Capitalized interest increased by $455 thousand and $1.3 million for the
three and six months ended April 30, 1998, as compared to the same periods of
1997 primarily due to Phase III and IV of the MACSTEEL expansion project.
"Other, net" decreased $509 thousand for the three months ended April 30,
1998, as compared to the same period of 1997 primarily as a result of a life
insurance gain in 1997. "Other, net" remained relatively constant for the six
months ended April 30, 1998, as compared to the same period of 1997 as increased
investment income in 1998 offset the 1997 life insurance gain mentioned above.
Income from continuing operations increased $417 thousand, or 6%, for the
three months ended April 30, 1998 compared to the same period of 1997. This
increase is due primarily to the reduced interest expense, partially offset by
the decline in operating income for the period. Income from continuing
operations decreased $662 thousand, or 6% for the six months ended April 30,
1998, as compared to the same period of 1997. The decrease is primarily due to
decreased operating income, partially offset by decreased interest expense and
increased capitalized interest.
Included in net income for the six months ended April 30, 1998 is $13.6
million of gain on sale of discontinued operations, net of income taxes.
Included in net income for the three and six months ended April 30, 1997 is
$36.3 million gain on the sale of discontinued operations, net of taxes, and
$1.8 and $2.7 million, respectively, of income from discontinued operations, net
of taxes.
(11)
14
Item 2 - Management's Discussion and Analysis of
Results of Operations and Financial Condition (Continued)

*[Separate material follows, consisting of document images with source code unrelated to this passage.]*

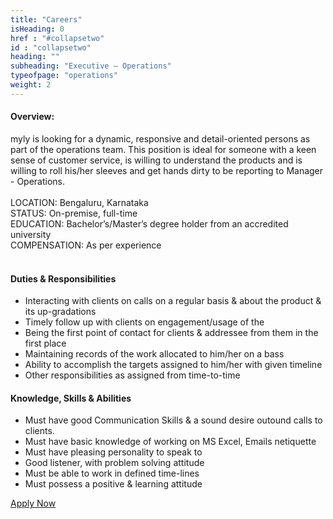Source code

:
 ```yaml
---
title: "Careers"
isHeading: 0
href : "#collapsetwo"
id : "collapsetwo"
heading: ""
subheading: "Executive – Operations"
typeofpage: "operations"
weight: 2
---
```


<h4>Overview:</h4>
<p style="margin: 0 0 10px;">
myly is looking for a dynamic, responsive and detail-oriented persons as part of the operations team. This position is ideal for someone with a keen sense of customer service, is willing to understand the products and is willing to roll his/her sleeves and get hands dirty to be reporting to Manager - Operations. <br><br>
LOCATION: Bengaluru, Karnataka<br>
STATUS: On-premise, full-time<br>
EDUCATION: Bachelor’s/Master’s degree holder from an accredited university<br>
COMPENSATION: As per experience<br><br>
<h4>Duties &amp; Responsibilities</h4>
<ul>
    <li>Interacting with clients on calls on a regular basis & about the product & its up-gradations</li>
    <li>Timely follow up with clients on engagement/usage of the </li>    <li>Being the first point of contact for clients & addressee from them in the first place</li>
    <li>Maintaining records of the work allocated to him/her on a bass</li>
    <li>Ability to accomplish the targets assigned to him/her with given timeline</li>
    <li>Other responsibilities as assigned from time-to-time</li>
</ul>
<h4>Knowledge, Skills &amp; Abilities</h4>
<ul>
    <li>Must have good Communication Skills & a sound desire outound calls to clients.</li>
    <li>Must have basic knowledge of working on MS Excel, Emails netiquette</li>
    <li>Must have pleasing personality to speak to</li>
    <li>Good listener, with problem solving attitude</li>
    <li>Must be able to work in defined time-lines</li>
    <li>Must possess a positive & learning attitude</li>
</ul>
<a class="apply-btn" href="mailto:hr@mylyapp.com">Apply Now</a>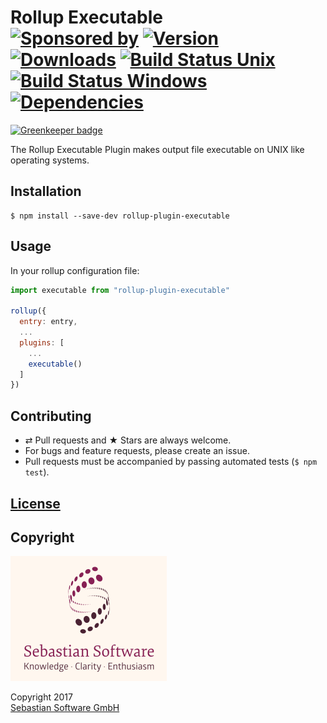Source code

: # Rollup Executable <br/>[![Sponsored by][sponsor-img]][sponsor] [![Version][npm-version-img]][npm] [![Downloads][npm-downloads-img]][npm] [![Build Status Unix][travis-img]][travis] [![Build Status Windows][appveyor-img]][appveyor] [![Dependencies][deps-img]][deps]

[![Greenkeeper badge](https://badges.greenkeeper.io/sebastian-software/rollup-plugin-executable.svg)](https://greenkeeper.io/)

The Rollup Executable Plugin makes output file executable on UNIX like operating systems.

[sponsor-img]: https://img.shields.io/badge/Sponsored%20by-Sebastian%20Software-692446.svg
[sponsor]: https://www.sebastian-software.de
[deps]: https://david-dm.org/sebastian-software/rollup-plugin-executable
[deps-img]: https://david-dm.org/sebastian-software/rollup-plugin-executable.svg
[npm]: https://www.npmjs.com/package/rollup-plugin-executable
[npm-downloads-img]: https://img.shields.io/npm/dm/rollup-plugin-executable.svg
[npm-version-img]: https://img.shields.io/npm/v/rollup-plugin-executable.svg
[travis-img]: https://img.shields.io/travis/sebastian-software/rollup-plugin-executable/master.svg?branch=master&label=unix%20build
[appveyor-img]: https://img.shields.io/appveyor/ci/fastner/rollup-plugin-executable/master.svg?label=windows%20build
[travis]: https://travis-ci.org/sebastian-software/rollup-plugin-executable
[appveyor]: https://ci.appveyor.com/project/fastner/rollup-plugin-executable/branch/master


## Installation

```console
$ npm install --save-dev rollup-plugin-executable
```


## Usage

In your rollup configuration file:

```js
import executable from "rollup-plugin-executable"

rollup({
  entry: entry,
  ...
  plugins: [
    ...
    executable()
  ]
})
```


## Contributing

* ⇄ Pull requests and ★ Stars are always welcome.
* For bugs and feature requests, please create an issue.
* Pull requests must be accompanied by passing automated tests (`$ npm test`).

## [License](license)


## Copyright

<img src="assets/sebastiansoftware.png" alt="Sebastian Software GmbH Logo" width="250" height="200"/>

Copyright 2017<br/>[Sebastian Software GmbH](http://www.sebastian-software.de)
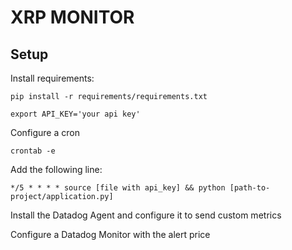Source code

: # XRP MONITOR

## Setup

Install requirements:

`pip install -r requirements/requirements.txt`

```
export API_KEY='your api key'
```

Configure a cron

`crontab -e`

Add the following line:

`*/5 * * * * source [file with api_key] && python [path-to-project/application.py]`

Install the Datadog Agent and configure it to send custom metrics

Configure a Datadog Monitor with the alert price
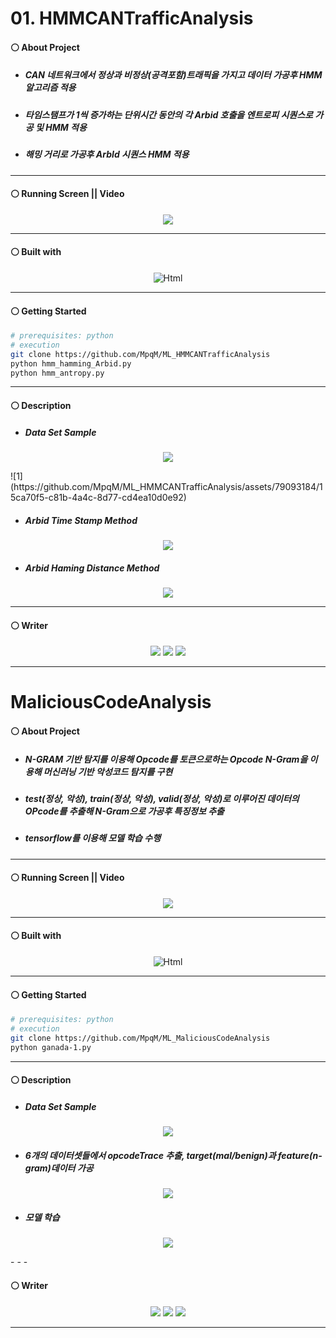 # 01. HMMCANTrafficAnalysis
#### ⚪ About Project
* ##### CAN 네트워크에서 정상과 비정상(공격포함)트래픽을 가지고 데이터 가공후 HMM 알고리즘 적용
* ##### 타임스탬프가 1씩 증가하는 단위시간 동안의 각 Arbid 호출을 엔트로피 시퀀스로 가공 및 HMM 적용
* ##### 해밍 거리로 가공후 ArbId 시퀀스 HMM 적용

- - -

#### ⚪ Running Screen || Video
<p align ="center">
   <img src="https://miro.medium.com/v2/resize:fit:681/1*BGYc0XF3JuykME2sNBtXlg.png"/>
</p>

- - -

#### ⚪ Built with
<p align ="center">
   <img alt="Html" src ="https://img.shields.io/badge/python-3776AB.svg?&style=for-the-badge&logo=HTML5&logoColor=white"/>
</p>

- - -

#### ⚪ Getting Started
```bash
# prerequisites: python
# execution
git clone https://github.com/MpqM/ML_HMMCANTrafficAnalysis
python hmm_hamming_Arbid.py
python hmm_antropy.py
```

- - -

#### ⚪ Description
* ##### Data Set Sample
<p align ="center">
   <img src="../docs/img/machine-learning/ml-cantraffic-1.png"/>
</p>
![1](https://github.com/MpqM/ML_HMMCANTrafficAnalysis/assets/79093184/15ca70f5-c81b-4a4c-8d77-cd4ea10d0e92)


* ##### Arbid Time Stamp Method
<p align ="center">
   <img src="../docs/img/machine-learning/ml-cantraffic-2.png"/>
</p>

* ##### Arbid Haming Distance Method
<p align ="center">
   <img src="../docs/img/machine-learning/ml-cantraffic-3.png"/>
</p>

- - -

#### ⚪ Writer
<p align ="center">
  <img src ="https://img.shields.io/badge/gmail-EA4335.svg?&style=for-the-badge&logo=gmail&logoColor=white"/></a> <a href = "https://github.com/MpqM"><img src ="https://img.shields.io/badge/GitHub-181717.svg?&style=for-the-badge&logo=GitHub&logoColor=white"/></a> <a href = "https://MpqM.tistory.com/"> <img src ="https://img.shields.io/badge/tistory-000000.svg?&style=for-the-badge&logo=Tistory&logoColor=white"/></a>
</p>

- - -
# MaliciousCodeAnalysis
#### ⚪ About Project
* ##### N-GRAM 기반 탐지를 이용해 Opcode를 토큰으로하는 Opcode N-Gram을 이용해 머신러닝 기반 악성코드 탐지를 구현
* ##### test(정상, 악성), train(정상, 악성), valid(정상, 악성)로 이루어진 데이터의 OPcode를 추출해 N-Gram으로 가공후 특징정보 추출
* ##### tensorflow를 이용해 모델 학습 수행

- - -

#### ⚪ Running Screen || Video
<p align ="center">
   <img src="../docs/img/machine-learning/ml-maliciouscode-1.png"/>
</p>

- - -

#### ⚪ Built with
<p align ="center">
   <img alt="Html" src ="https://img.shields.io/badge/python-3776AB.svg?&style=for-the-badge&logo=HTML5&logoColor=white"/>
</p>

- - -

#### ⚪ Getting Started
```bash
# prerequisites: python
# execution
git clone https://github.com/MpqM/ML_MaliciousCodeAnalysis
python ganada-1.py
```

- - -

#### ⚪ Description 
* ##### Data Set Sample
<p align ="center">
   <img src="../docs/img/machine-learning/ml-maliciouscode-2.png"/>
</p>

* ##### 6개의 데이터셋들에서 opcodeTrace 추출, target(mal/benign)과 feature(n-gram)데이터 가공
<p align ="center">
   <img src="../docs/img/machine-learning/ml-maliciouscode-3.png"/>
</p>

* ##### 모델 학습
<p align ="center">
   <img src="../docs/img/machine-learning/ml-maliciouscode-4.png"/>
</p>
- - -

#### ⚪ Writer
<p align ="center">
  <img src ="https://img.shields.io/badge/gmail-EA4335.svg?&style=for-the-badge&logo=gmail&logoColor=white"/></a> <a href = "https://github.com/MpqM"><img src ="https://img.shields.io/badge/GitHub-181717.svg?&style=for-the-badge&logo=GitHub&logoColor=white"/></a> <a href = "https://MpqM.tistory.com/"> <img src ="https://img.shields.io/badge/tistory-000000.svg?&style=for-the-badge&logo=Tistory&logoColor=white"/></a>
</p>

- - -

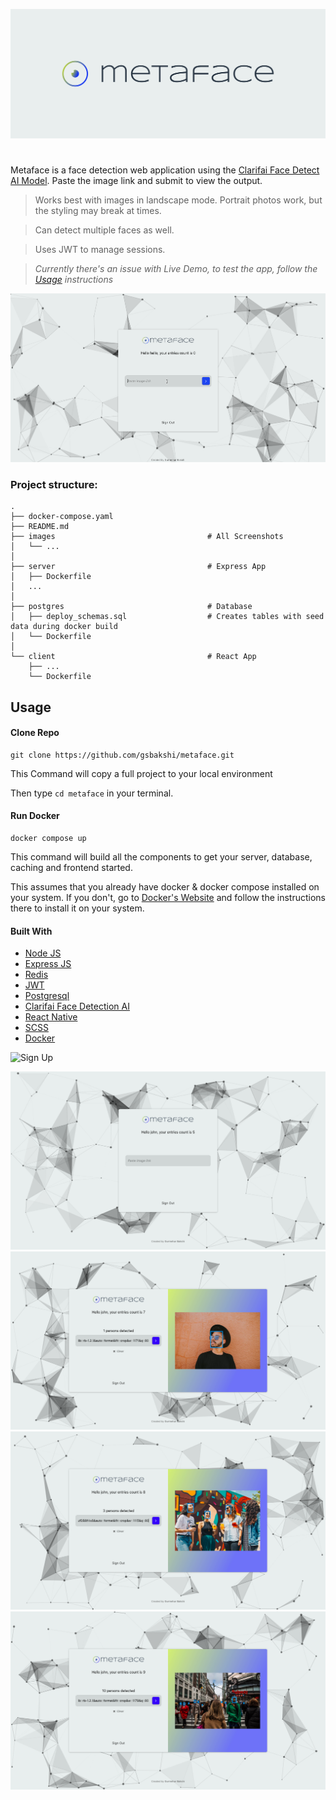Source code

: ![image](https://github.com/gsbakshi/metaface/blob/master/images/cover.png)

#

Metaface is a face detection web application using the [Clarifai Face Detect AI Model](https://www.clarifai.com/models/ai-face-detection/). Paste the image link and submit to view the output.

> Works best with images in landscape mode. Portrait photos work, but the styling may break at times.

> Can detect multiple faces as well.

> Uses JWT to manage sessions.

> *Currently there's an issue with Live Demo, to test the app, follow the [Usage](#Usage) instructions*

![Demo](https://github.com/gsbakshi/metaface/blob/master/images/two.gif)

### Project structure:

```
.
├── docker-compose.yaml
├── README.md
├── images                                  # All Screenshots
│   └── ...
│
├── server                                  # Express App
│   ├── Dockerfile
│   ...
│
├── postgres                                # Database
│   ├── deploy_schemas.sql                  # Creates tables with seed data during docker build
│   └── Dockerfile
│
└── client                                  # React App
    ├── ...
    └── Dockerfile

```

## Usage

#### Clone Repo

```
git clone https://github.com/gsbakshi/metaface.git
```
This Command will copy a full project to your local environment

Then type `cd metaface` in your terminal.

#### Run Docker

```
docker compose up
```

This command will build all the components to get your server, database, caching and frontend started.

This assumes that you already have docker & docker compose installed on your system. If you don't, go to [Docker's Website](https://docs.docker.com/get-docker/) and follow the instructions there to install it on your system.

#### Built With

- [Node JS](https://nodejs.org/en/)
- [Express JS](https://expressjs.com/)
- [Redis](https://redis.io/)
- [JWT](https://jwt.io/)
- [Postgresql](https://www.postgresql.org/)
- [Clarifai Face Detection AI](https://www.clarifai.com/models/ai-face-detection/)
- [React Native](https://facebook.github.io/react-native/)
- [SCSS](https://sass-lang.com/)
- [Docker](https://www.docker.com/)


![Sign Up](https://github.com/gsbakshi/metaface/blob/master/images/one.gif)

![HomePage](https://github.com/gsbakshi/metaface/blob/master/images/4.png)
![Detect Person](https://github.com/gsbakshi/metaface/blob/master/images/6.png)
![Detect People](https://github.com/gsbakshi/metaface/blob/master/images/7.png)
![Detect People 2](https://github.com/gsbakshi/metaface/blob/master/images/8.png)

LIQUIDITY AND CAPITAL RESOURCES
The Company's principal sources of funds are cash on hand, cash flow from
operations, and borrowings under an unsecured $250 million Revolving Credit and
Term Loan Agreement ("Bank Agreement"). The Bank Agreement consists of a
revolving line of credit ("Revolver"). In July 1997, the term loan provisions of
the Bank Agreement expired. The maturity date of the Bank Agreement, however,
was extended by one year to July 23, 2002. The Bank Agreement also provides for
up to $25 million for letters of credit, limited to the undrawn amount available
under the Revolver. All borrowings under the Revolver bear interest, at the
option of the Company, at either (i) the Prime Rate or the Federal Funds Rate
plus one percent, whichever is higher, or (ii) a Eurodollar-based Rate. In the
fourth quarter of fiscal 1996, the Company entered into interest rate swap
agreements, which effectively converted $100 million of its variable rate debt
under the Bank Agreement to fixed rate. Under these agreements, payments are
made each quarter based on a fixed rate ($50 million at 7.025%, and $50 million
at 6.755%) and payments are received each quarter on a LIBOR based variable rate
(5.6875% at April 30, 1998). Differentials to be paid or received under the
agreements are recognized as interest expense. Payments under the swap
agreements are tied to the interest periods for the borrowings under the Bank
Agreement. The swap agreements mature July 29, 2003. The Bank Agreement contains
customary affirmative and negative covenants and requirements to maintain a
minimum consolidated tangible net worth, as defined. The Bank Agreement limits
the payment of dividends and certain restricted investments. Under the Bank
Agreement, at April 30, 1998, there was $90 million of outstanding Revolver
borrowings.
On June 30, 1995, the Company exercised its right under the terms of its
Cumulative Convertible Exchangeable Preferred Stock to exchange such stock for
an aggregate of $84,920,000 of its 6.88% Convertible Subordinated Debentures due
June 30, 2007("Debentures"). Interest is payable semi-annually on June 30 and
December 31 of each year. The Debentures are subject to mandatory annual sinking
fund payments sufficient to redeem 25% of the Debentures issued on each of June
30, 2005 and June 30, 2006, to retire a total of 50% of the Debentures before
maturity. The Debentures are subordinate to all senior indebtedness of the
Company and are convertible, at the option of the holder, into shares of the
Company's common stock at a conversion price of $31.50 per share.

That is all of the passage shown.